EXTRACTED ENTRIES:
=== Section Start ===
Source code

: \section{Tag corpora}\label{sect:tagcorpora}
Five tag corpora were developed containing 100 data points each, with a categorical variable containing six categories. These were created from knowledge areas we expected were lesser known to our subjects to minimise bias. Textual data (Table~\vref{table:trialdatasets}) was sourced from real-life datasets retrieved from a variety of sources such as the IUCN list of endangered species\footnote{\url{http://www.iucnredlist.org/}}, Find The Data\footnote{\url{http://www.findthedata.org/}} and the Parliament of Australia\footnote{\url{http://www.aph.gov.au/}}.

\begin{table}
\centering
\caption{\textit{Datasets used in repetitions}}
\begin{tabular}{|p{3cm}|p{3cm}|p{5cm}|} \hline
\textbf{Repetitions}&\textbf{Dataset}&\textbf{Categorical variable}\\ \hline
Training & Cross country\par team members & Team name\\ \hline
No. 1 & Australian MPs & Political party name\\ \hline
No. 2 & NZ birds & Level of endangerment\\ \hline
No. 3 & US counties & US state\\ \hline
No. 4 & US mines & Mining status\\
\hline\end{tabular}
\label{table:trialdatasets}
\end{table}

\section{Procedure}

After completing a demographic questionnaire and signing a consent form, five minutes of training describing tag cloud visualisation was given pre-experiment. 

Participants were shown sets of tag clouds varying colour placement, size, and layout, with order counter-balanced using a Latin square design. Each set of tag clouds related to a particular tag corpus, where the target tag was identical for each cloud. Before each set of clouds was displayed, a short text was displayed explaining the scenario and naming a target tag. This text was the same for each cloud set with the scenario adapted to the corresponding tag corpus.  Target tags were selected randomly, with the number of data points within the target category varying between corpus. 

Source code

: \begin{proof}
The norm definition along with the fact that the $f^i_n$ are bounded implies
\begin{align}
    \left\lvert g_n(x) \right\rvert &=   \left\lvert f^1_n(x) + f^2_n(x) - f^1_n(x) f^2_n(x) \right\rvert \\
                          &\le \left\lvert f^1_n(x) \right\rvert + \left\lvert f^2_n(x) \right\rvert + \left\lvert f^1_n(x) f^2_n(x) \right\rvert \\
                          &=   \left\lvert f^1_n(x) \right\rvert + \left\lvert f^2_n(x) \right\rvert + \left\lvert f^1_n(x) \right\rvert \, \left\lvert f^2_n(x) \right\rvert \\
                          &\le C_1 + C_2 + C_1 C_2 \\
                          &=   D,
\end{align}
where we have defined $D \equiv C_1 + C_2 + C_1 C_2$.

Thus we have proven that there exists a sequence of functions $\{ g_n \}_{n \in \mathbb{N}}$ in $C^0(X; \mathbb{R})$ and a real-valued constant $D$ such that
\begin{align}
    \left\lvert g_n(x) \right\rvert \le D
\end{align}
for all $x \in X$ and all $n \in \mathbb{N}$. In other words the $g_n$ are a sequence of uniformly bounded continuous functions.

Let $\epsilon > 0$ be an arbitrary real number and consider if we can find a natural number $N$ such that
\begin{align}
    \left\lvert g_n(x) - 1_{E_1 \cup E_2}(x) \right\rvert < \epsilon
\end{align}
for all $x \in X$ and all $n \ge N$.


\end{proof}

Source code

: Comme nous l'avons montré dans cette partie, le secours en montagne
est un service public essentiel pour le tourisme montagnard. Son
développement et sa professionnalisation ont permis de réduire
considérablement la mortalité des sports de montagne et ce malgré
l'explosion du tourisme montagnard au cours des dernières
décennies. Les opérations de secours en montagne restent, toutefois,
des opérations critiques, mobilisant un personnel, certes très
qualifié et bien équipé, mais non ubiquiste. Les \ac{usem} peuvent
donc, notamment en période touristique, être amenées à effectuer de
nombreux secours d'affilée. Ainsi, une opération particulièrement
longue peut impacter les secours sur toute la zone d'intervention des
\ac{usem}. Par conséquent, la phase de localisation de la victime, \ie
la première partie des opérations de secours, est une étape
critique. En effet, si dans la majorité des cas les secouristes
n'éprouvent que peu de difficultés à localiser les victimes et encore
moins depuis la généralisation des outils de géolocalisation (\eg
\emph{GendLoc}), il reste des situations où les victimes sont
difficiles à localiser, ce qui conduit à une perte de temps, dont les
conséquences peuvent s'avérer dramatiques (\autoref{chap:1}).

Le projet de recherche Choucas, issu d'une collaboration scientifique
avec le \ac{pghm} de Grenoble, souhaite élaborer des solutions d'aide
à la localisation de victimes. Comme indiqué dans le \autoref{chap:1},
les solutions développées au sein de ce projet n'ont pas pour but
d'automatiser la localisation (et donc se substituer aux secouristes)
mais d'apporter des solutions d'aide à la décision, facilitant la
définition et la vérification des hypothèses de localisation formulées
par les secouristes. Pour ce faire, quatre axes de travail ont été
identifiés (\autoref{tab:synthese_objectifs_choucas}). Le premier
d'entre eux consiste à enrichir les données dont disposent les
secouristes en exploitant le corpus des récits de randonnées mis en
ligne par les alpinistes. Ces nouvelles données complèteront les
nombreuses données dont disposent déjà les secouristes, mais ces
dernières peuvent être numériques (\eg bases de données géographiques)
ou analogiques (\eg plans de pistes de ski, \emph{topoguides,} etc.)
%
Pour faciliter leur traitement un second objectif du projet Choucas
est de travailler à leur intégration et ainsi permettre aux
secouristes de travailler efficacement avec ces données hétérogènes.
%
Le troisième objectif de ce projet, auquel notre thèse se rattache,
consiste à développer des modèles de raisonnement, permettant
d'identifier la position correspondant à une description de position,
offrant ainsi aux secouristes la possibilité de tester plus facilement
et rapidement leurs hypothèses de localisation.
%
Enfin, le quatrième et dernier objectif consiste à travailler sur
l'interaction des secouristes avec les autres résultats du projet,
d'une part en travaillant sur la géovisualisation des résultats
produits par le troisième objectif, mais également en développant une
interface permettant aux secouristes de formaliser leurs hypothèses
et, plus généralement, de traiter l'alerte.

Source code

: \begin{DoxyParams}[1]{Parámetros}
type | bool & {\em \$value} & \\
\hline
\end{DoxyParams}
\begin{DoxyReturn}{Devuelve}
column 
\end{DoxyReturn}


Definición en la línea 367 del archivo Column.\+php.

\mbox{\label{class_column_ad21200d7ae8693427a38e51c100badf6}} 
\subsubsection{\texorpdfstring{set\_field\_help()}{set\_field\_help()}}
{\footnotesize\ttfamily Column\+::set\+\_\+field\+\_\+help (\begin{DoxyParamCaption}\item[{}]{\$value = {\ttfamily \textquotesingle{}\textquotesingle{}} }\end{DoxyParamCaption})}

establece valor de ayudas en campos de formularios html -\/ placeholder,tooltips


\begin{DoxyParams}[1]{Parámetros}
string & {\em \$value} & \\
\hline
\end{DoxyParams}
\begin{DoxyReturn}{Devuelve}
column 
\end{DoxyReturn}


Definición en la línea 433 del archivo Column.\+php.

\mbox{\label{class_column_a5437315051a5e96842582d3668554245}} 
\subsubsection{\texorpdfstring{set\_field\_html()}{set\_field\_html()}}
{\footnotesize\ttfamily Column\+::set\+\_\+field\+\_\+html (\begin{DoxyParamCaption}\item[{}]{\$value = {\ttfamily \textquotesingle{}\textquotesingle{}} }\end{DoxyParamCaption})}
=== Section End ===
PROBLEM STATEMENT: Tell me how many lines in the records above include the word "être"; the number is all that is needed.

ANSWER TO THE PROBLEM: 2